Марк зажмурился, пытаясь отсечь хоть одно чувство, но от этого только обострились другие. Медный привкус во рту стал гуще, теперь в нем угадывалась железная нотка крови, прикушенной губы. А вальс… вальс обрастал плотью. Теперь он был похож на звук старых часов с маятником, но тот отбивал не секунды, а судорожные удары сердца. Громче. Ближе.
Он открыл глаза. Комната плыла перед ним, затянутая серой дымкой. Солнечный свет из окна без занавесок падал на пол резким бледным прямоугольником. И в этом прямоугольнике лежала тень от оконной рамы — длинная, перекошенная.
Марк застыл, не дыша.
Тень двигалась.
Не так, как должна была бы — не от ползущего по небу облака. Нет. Она двигалась сама по себе. Ее острые углы плавно изгибались, словно черная, плотная жидкость перетекала внутри заданной формы. Она пульсировала в такт тому самому сердечному ритму, который отбивал в его висках навязчивый вальс.

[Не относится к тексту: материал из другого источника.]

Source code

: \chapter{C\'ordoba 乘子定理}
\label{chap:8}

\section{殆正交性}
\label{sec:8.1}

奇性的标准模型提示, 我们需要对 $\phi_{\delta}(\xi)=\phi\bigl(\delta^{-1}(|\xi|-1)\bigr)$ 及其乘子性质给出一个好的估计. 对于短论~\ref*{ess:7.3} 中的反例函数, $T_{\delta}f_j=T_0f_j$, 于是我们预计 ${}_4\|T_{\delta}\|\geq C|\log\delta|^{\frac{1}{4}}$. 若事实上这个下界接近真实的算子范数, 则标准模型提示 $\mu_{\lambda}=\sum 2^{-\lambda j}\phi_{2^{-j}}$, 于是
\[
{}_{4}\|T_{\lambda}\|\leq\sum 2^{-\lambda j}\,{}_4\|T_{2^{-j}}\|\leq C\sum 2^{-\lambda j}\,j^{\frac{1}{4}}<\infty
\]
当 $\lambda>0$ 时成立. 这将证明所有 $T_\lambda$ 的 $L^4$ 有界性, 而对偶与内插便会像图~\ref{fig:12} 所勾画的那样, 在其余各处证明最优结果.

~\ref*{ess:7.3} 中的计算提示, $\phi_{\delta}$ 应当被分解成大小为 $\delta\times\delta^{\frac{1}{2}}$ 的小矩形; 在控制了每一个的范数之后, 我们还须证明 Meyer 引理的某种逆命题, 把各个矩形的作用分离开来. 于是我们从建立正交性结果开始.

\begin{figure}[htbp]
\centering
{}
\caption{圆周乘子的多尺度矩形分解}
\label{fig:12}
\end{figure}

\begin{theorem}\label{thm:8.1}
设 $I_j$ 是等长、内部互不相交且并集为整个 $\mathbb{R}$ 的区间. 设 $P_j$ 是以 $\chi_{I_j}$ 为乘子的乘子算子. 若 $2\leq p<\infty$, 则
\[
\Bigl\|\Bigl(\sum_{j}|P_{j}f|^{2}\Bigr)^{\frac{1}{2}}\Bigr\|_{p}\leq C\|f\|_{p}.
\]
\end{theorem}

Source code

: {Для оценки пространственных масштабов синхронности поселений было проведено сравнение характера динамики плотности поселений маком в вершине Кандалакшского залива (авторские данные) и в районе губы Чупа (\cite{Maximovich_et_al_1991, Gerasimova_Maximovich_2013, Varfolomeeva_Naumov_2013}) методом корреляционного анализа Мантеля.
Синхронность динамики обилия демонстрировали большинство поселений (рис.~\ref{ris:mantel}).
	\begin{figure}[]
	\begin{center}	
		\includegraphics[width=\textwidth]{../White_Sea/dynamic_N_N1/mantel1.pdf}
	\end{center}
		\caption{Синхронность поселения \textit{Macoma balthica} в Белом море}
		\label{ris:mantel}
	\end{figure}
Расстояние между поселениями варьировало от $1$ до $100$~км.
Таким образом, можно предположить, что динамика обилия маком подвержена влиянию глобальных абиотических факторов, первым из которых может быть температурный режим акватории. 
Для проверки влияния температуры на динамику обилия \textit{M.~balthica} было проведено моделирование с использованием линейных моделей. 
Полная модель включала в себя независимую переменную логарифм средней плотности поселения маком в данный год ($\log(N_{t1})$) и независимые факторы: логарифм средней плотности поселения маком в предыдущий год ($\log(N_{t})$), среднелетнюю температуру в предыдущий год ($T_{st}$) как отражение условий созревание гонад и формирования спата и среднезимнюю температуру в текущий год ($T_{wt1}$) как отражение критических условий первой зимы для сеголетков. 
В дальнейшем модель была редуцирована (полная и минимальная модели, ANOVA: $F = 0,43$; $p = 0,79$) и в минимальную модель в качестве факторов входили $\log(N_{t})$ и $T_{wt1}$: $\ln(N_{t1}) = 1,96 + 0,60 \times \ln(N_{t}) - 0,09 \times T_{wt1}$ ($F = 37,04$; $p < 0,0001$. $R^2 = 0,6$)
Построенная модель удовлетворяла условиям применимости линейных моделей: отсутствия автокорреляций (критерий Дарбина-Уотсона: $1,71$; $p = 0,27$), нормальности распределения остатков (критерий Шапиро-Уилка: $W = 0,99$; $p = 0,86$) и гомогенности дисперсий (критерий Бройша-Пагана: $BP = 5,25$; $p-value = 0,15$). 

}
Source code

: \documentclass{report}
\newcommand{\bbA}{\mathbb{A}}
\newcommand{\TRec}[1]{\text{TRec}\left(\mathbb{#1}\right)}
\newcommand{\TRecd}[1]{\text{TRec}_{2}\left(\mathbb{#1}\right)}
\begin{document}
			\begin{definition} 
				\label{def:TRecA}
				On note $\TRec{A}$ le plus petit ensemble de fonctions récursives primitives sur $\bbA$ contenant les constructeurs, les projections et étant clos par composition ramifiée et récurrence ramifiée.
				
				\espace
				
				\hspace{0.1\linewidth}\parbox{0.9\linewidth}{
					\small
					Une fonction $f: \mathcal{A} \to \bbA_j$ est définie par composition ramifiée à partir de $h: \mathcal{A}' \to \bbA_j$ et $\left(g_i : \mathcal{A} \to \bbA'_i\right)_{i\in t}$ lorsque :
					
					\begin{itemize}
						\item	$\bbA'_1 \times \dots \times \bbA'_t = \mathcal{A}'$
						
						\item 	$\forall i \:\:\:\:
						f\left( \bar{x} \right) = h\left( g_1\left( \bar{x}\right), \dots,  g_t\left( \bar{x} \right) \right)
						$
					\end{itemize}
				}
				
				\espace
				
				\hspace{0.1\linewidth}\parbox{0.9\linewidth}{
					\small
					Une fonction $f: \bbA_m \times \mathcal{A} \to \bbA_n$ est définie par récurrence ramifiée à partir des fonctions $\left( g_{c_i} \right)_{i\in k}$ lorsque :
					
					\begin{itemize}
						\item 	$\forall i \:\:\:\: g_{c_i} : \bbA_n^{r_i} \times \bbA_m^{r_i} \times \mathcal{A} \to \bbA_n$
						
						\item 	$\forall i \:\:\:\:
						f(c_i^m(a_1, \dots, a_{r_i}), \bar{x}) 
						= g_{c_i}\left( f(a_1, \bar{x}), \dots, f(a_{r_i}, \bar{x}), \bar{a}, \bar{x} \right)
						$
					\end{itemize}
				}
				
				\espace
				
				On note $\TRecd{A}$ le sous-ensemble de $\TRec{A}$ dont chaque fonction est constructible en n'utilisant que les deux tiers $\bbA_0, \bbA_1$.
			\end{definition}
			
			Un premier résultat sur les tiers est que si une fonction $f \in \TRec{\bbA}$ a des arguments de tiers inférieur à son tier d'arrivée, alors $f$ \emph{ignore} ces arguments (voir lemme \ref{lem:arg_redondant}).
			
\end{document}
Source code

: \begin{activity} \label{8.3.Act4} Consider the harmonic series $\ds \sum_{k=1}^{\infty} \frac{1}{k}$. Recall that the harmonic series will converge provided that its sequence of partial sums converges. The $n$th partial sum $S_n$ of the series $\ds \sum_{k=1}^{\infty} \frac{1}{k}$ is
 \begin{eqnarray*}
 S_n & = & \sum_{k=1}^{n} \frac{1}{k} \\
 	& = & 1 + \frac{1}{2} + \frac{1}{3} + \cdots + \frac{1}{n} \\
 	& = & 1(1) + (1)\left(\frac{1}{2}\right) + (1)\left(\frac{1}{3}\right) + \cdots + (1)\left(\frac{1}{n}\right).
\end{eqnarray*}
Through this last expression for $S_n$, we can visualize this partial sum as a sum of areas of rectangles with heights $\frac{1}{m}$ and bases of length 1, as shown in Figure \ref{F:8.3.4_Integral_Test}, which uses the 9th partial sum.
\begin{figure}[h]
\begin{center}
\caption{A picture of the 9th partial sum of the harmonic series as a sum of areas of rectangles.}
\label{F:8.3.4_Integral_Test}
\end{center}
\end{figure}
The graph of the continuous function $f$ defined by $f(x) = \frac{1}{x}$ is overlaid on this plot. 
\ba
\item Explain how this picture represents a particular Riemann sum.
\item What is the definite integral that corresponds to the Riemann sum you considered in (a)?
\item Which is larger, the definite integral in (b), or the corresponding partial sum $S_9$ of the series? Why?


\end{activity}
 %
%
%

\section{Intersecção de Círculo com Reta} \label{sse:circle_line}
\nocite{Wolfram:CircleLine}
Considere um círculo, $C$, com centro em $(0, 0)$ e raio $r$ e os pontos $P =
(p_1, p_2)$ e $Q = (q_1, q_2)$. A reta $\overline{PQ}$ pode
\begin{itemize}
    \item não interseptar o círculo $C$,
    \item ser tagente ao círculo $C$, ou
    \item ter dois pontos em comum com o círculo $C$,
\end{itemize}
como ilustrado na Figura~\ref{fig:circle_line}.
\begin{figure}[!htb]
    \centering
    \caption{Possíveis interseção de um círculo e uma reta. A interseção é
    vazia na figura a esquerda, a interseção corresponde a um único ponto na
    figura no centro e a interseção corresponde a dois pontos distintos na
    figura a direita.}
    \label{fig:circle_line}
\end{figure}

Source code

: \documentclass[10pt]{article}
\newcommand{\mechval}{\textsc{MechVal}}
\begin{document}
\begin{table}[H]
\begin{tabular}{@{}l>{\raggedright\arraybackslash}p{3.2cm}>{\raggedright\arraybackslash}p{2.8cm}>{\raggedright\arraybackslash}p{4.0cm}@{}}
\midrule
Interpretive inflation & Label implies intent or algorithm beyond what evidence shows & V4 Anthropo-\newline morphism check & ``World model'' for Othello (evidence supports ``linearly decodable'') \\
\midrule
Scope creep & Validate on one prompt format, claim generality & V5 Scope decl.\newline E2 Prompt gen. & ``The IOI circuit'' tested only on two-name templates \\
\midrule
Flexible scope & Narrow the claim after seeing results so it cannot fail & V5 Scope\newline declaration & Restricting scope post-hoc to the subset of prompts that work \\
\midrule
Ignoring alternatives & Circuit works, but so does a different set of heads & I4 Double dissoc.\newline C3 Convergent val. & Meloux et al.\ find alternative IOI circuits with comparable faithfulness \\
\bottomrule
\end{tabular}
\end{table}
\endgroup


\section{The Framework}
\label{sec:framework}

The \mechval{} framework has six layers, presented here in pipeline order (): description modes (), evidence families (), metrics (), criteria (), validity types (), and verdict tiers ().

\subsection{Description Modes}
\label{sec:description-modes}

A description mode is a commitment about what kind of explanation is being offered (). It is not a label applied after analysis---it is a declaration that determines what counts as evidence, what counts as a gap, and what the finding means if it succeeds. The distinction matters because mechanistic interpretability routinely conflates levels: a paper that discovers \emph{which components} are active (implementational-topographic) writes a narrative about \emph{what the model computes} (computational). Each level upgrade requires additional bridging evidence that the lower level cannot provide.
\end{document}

Это было тихо. Интимно. И от того — бесконечно жутко.
Он чувствовал на коже её движение, как чувствуют сквозь закрытые веки, что над тобой склонились. Холодный липкий ужас, не его, а тот, чужой, впитанный этими стенами, поднимался по ногам, сковывая их.
И тогда тень изменилась. Она не приняла форму чудовища. Она просто… оторвалась от пола. От той точки, где должна была быть оконная рама. Черная, двумерная полоска оторвалась от своего источника и поползла по стене, вверх, к потолку. Она двигалась плавно, беззвучно, оставляя за собой на обоях чуть более светлую полосу, будто это была не тень, а наклейка, которую сейчас медленно отклеили.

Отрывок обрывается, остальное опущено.